TASK REQUIREMENTS –
Where a line of the data holds the word "Band", copy that line.

RECORDS FOR THIS EXERCISE –
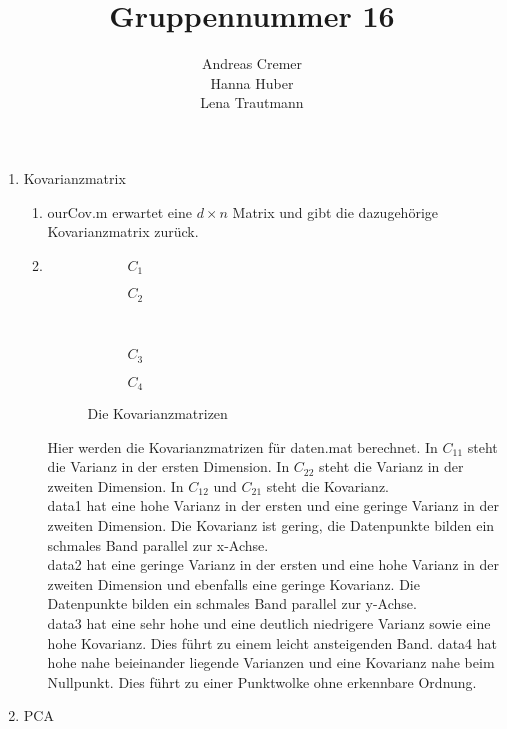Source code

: \documentclass[]{report}
\title{Gruppennummer 16}
\author{Andreas Cremer\\Hanna Huber\\Lena Trautmann}
\newlength\figureheight
\newlength\figurewidth
\begin{document}
	\maketitle
	
	
	\begin{enumerate}
		\item Kovarianzmatrix
		\begin{enumerate}
			\item
			ourCov.m erwartet eine $d \times n$ Matrix und gibt die dazugehörige Kovarianzmatrix zurück.
			\item
			\setlength\figureheight{5cm}
			\setlength{}
			\begin{figure}
				\begin{subfigure}{0.45\textwidth}
					\centering
					
					\caption{$C_{1}$}
					\label{fig:cov1}
				\end{subfigure}
				\qquad
				\begin{subfigure}{0.45\textwidth}
					\centering
					
					\caption{$C_{2}$}
					\label{fig:cov2}
				\end{subfigure}	
				\\
				\begin{subfigure}{0.45\textwidth}
					\centering
					
					\caption{$C_{3}$}
					\label{fig:cov3}
				\end{subfigure}
				\qquad
				\begin{subfigure}{0.45\textwidth}
					\centering
					
					\caption{$C_{4}$}
					\label{fig:cov4}
				\end{subfigure}	
				\caption{Die Kovarianzmatrizen}
				\label{fig:cov}
			\end{figure}
			
			Hier werden die Kovarianzmatrizen für daten.mat berechnet. In $C_{11}$ steht die Varianz in der ersten Dimension. In $C_{22}$ steht die Varianz in der zweiten Dimension. In $C_{12}$ und $C_{21}$ steht die Kovarianz.\\
			data1 hat eine hohe Varianz in der ersten und eine geringe Varianz in der zweiten Dimension. Die Kovarianz ist gering, die Datenpunkte bilden ein schmales Band parallel zur x-Achse.\\
			data2 hat eine geringe Varianz in der ersten und eine hohe Varianz in der zweiten Dimension und ebenfalls eine geringe Kovarianz. Die Datenpunkte bilden ein schmales Band parallel zur y-Achse.\\
			data3 hat eine sehr hohe und eine deutlich niedrigere Varianz sowie eine hohe Kovarianz. Dies führt zu einem leicht ansteigenden Band.
			data4 hat hohe nahe beieinander liegende Varianzen und eine Kovarianz nahe beim Nullpunkt. Dies führt zu einer Punktwolke ohne erkennbare Ordnung.
		\end{enumerate}
		\item PCA\\
		

\end{enumerate}
\end{document}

ANSWER TO THE PROBLEM –
			data1 hat eine hohe Varianz in der ersten und eine geringe Varianz in der zweiten Dimension. Die Kovarianz ist gering, die Datenpunkte bilden ein schmales Band parallel zur x-Achse.\\
			data2 hat eine geringe Varianz in der ersten und eine hohe Varianz in der zweiten Dimension und ebenfalls eine geringe Kovarianz. Die Datenpunkte bilden ein schmales Band parallel zur y-Achse.\\
			data3 hat eine sehr hohe und eine deutlich niedrigere Varianz sowie eine hohe Kovarianz. Dies führt zu einem leicht ansteigenden Band.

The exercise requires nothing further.